だが、進める上でいくつかの課題があった。一つは、1000万行もあるコードをどこまで修正するのかという、大規模であるがゆえの課題だ。「巨大なソフトウエアを全てを直すことは非現実的。効率良く効果的な改善につなげるために、どこから優先的に手を付けるべきか悩んだ」(土樋氏)。
また、現在はコードに継ぎ足すだけで仕事として成り立ってしまっているが、リファクタリングするとなると設計面の技術力などが問われてくる。そうした再教育も必要になる場面も出てくる可能性がある。
さらに、風土に関する課題も懸念された。「今動いているものに手を加えるべきではないという意識が働き、変化に抵抗する人も出てくることが予測された」(土樋氏)。
検討の末、まずは全体をざっくり整理し、リファクタリング対象を絞り込み、そこから手を付けていく方向で少しずつ解消していくという結論にたどり着いた。
リファクタリング対象を絞り込む基準として、同社は複雑な関数の数を縦軸、一定期間内のコミット数(コードの修正回数)を横軸とした二元表を作成した。そして、両軸共にしきい値が高い、よく修正が発生して複雑度も高い「NGエリア」の部分から優先的に取り組むことにした。この指標を示したことで、リファクタリングしようというコンセンサスも得やすかったと土樋氏は言う。
リファクタリングを進める上では、「Lattix」と「Understand」などのツールを活用した。
Lattixは、Java、.NET、C/C++などで開発されたソフトウエアの構成要素の依存関係を可視化し、デグレードやエラーの原因となるような構造上の問題を確認しやすくするコード解析ツールだ。

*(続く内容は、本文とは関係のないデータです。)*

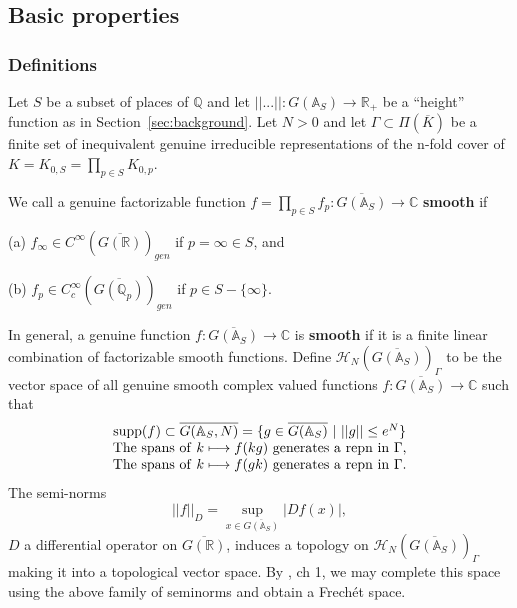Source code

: \subsection{Basic properties}

\subsubsection{Definitions}\label{sssec:defs}

Let $S$ be a subset of places of ${\mathbb{Q}}$ and let
$||...||:G({\mathbb{A}}_S)\rightarrow {\mathbb{R}}_+$ be a ``height'' function
as in Section~\ref{sec:background}. Let $N>0$ and let
$\Gamma\subset \Pi(\overline{K})$
be a finite set of inequivalent genuine irreducible representations
of the n-fold cover of $K=K_{0,S}=\prod_{p\in S}K_{0,p}$.

We call a genuine factorizable function
$f=\prod_{p\in S}f_p:\overline{G({\mathbb{A}}_S)}\rightarrow {\mathbb{C}}$
{\bf smooth} if

(a) $f_\infty\in C^\infty(\overline{G({\mathbb{R}})})_{gen}$
if $p=\infty \in S$, and

(b) $f_p\in C_c^\infty(\overline{G({\mathbb{Q}}_p)})_{gen}$
if $p\in S-\{\infty\}$.

\noindent
In general, a genuine
function $f:\overline{G({\mathbb{A}}_S)}\rightarrow {\mathbb{C}}$
is {\bf smooth} if it is a finite linear combination of factorizable smooth
functions. Define
${\mathcal{H}}_N(\overline{G({\mathbb{A}}_S)})_\Gamma$
to be the vector space of
all genuine smooth complex valued functions
$f:\overline{G({\mathbb{A}}_S)}\rightarrow {\mathbb{C}}$
such that
\begin{equation}\label{eq:4.11}
\begin{array}{c}
{\rm supp}(f)\subset \overline{G({\mathbb{A}}_S,N)}
=\{ g\in \overline{G({\mathbb{A}}_S)}\ |\ ||g||\leq e^N\}\\
{\rm The \ spans\ of\ }
k\longmapsto f(kg){\rm \ generates\ a \ repn\ in\ }\Gamma,\\
{\rm The \ spans\ of\ }
k\longmapsto f(gk){\rm \ generates\ a \ repn\ in\ }\Gamma .
\end{array}
\end{equation}
The semi-norms
\[
||f||_D=\sup_{x\in \overline{G({\mathbb{A}}_S)}} |Df(x)|,
\]
$D$ a differential operator on $\overline{G({\mathbb{R}})}$,
induces a topology on
${\mathcal{H}}_N(\overline{G({\mathbb{A}}_S)})_\Gamma$
making it into a topological
vector space. By \cite{Ru}, ch 1,
we may complete this space using the above
family of seminorms and obtain a Frech\'et space.

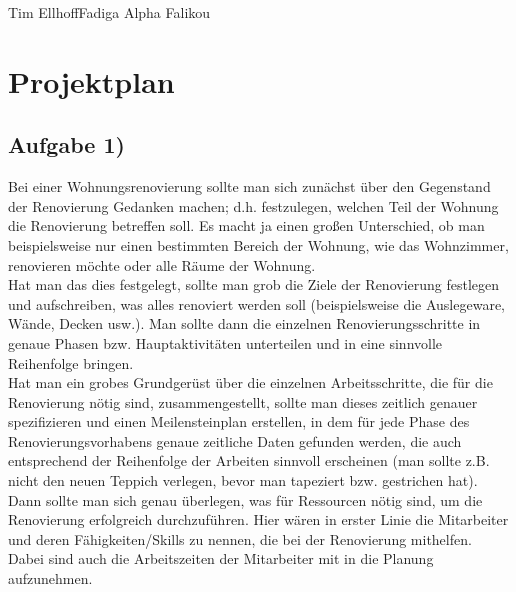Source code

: \documentclass{swp1}
\begin{document}
          {Tim Ellhoff}{Fadiga	Alpha Falikou}{}
          
\section*{Projektplan}          
\subsection*{Aufgabe 1)}
Bei einer Wohnungsrenovierung sollte man sich zunächst über den Gegenstand der Renovierung Gedanken machen; d.h. festzulegen, welchen Teil der Wohnung die Renovierung betreffen soll. Es macht ja einen großen Unterschied, ob man beispielsweise nur einen bestimmten Bereich der Wohnung, wie das Wohnzimmer, renovieren möchte oder alle Räume der Wohnung. \\
Hat man das dies festgelegt, sollte man grob die Ziele der Renovierung festlegen und aufschreiben, was alles renoviert werden soll (beispielsweise die Auslegeware, Wände, Decken usw.).
Man sollte dann die einzelnen Renovierungsschritte in genaue Phasen bzw. Hauptaktivitäten unterteilen und in eine sinnvolle Reihenfolge bringen.\\
Hat man ein grobes Grundgerüst über die einzelnen Arbeitsschritte, die für die Renovierung nötig sind, zusammengestellt, sollte man dieses zeitlich genauer spezifizieren und einen Meilensteinplan erstellen, in dem für jede Phase des Renovierungsvorhabens genaue zeitliche Daten gefunden werden, die auch entsprechend der Reihenfolge der Arbeiten sinnvoll erscheinen (man sollte z.B. nicht den neuen Teppich verlegen, bevor man tapeziert bzw. gestrichen hat). \\

Dann sollte man sich genau überlegen, was für Ressourcen nötig sind, um die Renovierung erfolgreich durchzuführen. Hier wären in erster Linie die Mitarbeiter und deren Fähigkeiten/Skills zu nennen, die bei der Renovierung mithelfen. Dabei sind auch die Arbeitszeiten der Mitarbeiter mit in die Planung aufzunehmen. \\
\end{document}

依存関係はメトリクス表示され、コンポーネントやパッケージといった抽象的な粒度から、クラスやソースファイルなどの詳細な粒度まで、階層を折りたたみながら俯瞰できるのが特徴だ。
Understandは、コードを高速解析し、プログラムの制御フローや構造、関数や変数の呼び出し関係など、要素間の関係をフロー図やツリーで可視化するコード解析ツールだ。コードの複雑度やカウントメトリクス(ファイル数や実行可能コード行数など)、オブジェクト指向メトリクス(クラスメソッド数、クラス結合度など)を含む約100種類のソフトウエアメトリクスを計測、リポートするなど、より粒度の細かい部分で問題の洗い出しができるのが特徴だ。